Avado’s definitely not the only Health IT / digital health startup on the block, trying to engage the healthcare provider with patients for better healthcare outcomes. What made it stand out among the flock of similar ventures though presents a great learning opportunity for those who are interested in being in their position one day. Summarized below in a few bullets for you, they are:
- Target Audience (ie, who to bill): If you are a new player in a niche field, it might be wiser to go after the small fish vs. the big fish, and then gain access to the big fish. In healthcare, this is particularly true and Avado did a tremendous job there. Instead of going for the digital / online patient space where the big guys can crush you with their marketing dollars, your entrepreneurial effort would be spent much more effectively if you targeted the healthcare providers which will take you to patients eventually.
- Value Proposition (ie, what to sell) : Your product needs to really stand out and bring a unique value add to your target audience’s lives. In Avado’s case, if it wasn’t for its ability to leverage NY state wide EHRs, it would probably just be perceived as yet another website builder for physicians, which even I’m approached by those seeking sponsorship on a regular basis.

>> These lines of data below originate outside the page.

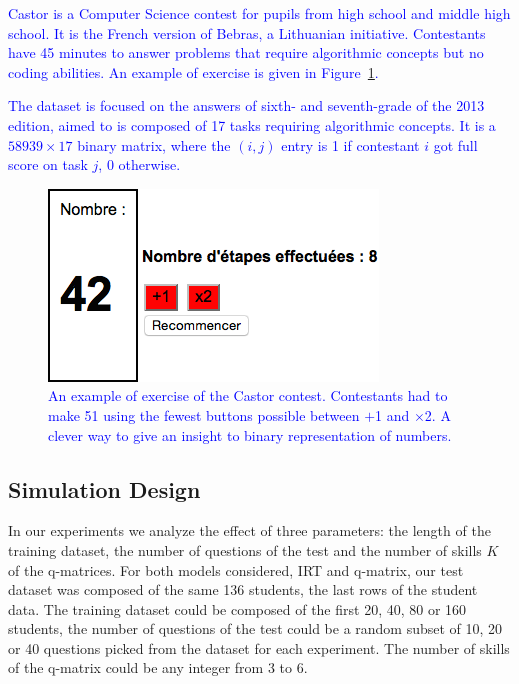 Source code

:\documentclass{sig-alternate}
\newcommand\note[1]{\textcolor{blue}{#1}}
\begin{document}
\note{Castor is a Computer Science contest for pupils from high school and middle high school. It is the French version of Bebras, a Lithuanian initiative. Contestants have 45 minutes to answer problems that require algorithmic concepts but no coding abilities. An example of exercise is given in Figure~\ref{fig:51}.}

\note{The dataset is focused on the answers of sixth- and seventh-grade of the 2013 edition, aimed to is composed of 17 tasks requiring algorithmic concepts. It is a $58939 \times 17$ binary matrix, where the $(i, j)$ entry is 1 if contestant $i$ got full score on task $j$, 0 otherwise.}

\begin{figure}
\includegraphics[width=\linewidth]{51-calc}
\caption{\note{An example of exercise of the Castor contest. Contestants had to make 51 using the fewest buttons possible between $+$1 and $\times$2. A clever way to give an insight to binary representation of numbers.}}
\label{fig:51}
\end{figure}

\subsection{Simulation Design}

In our experiments we analyze the effect of three parameters: the length of the training dataset, the number of questions of the test and the number of skills $K$ of the q-matrices. For both models considered, IRT and q-matrix, our test dataset was composed of the same 136 students, the last rows of the student data. The training dataset could be composed of the first 20, 40, 80 or 160 students, the number of questions of the test could be a random subset of 10, 20 or 40 questions picked from the dataset for each experiment. The number of skills of the q-matrix could be any integer from 3 to 6.
\end{document}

- Location (where to thrive): It is tempting to pack your things and go rent a garage in Silicon Valley to start your venture, but before you do so, make sure to pay attention to the dynamics of your industry. If Avado relied on its own network and went after Pacific Northwest and / or West Coast VCs, it might arguably be much worse off now. But instead, it was able to penetrate into a location with a growing network keen on investing in their cause and authorities / legislative bodies that facilitated an ideal business environment for their growth.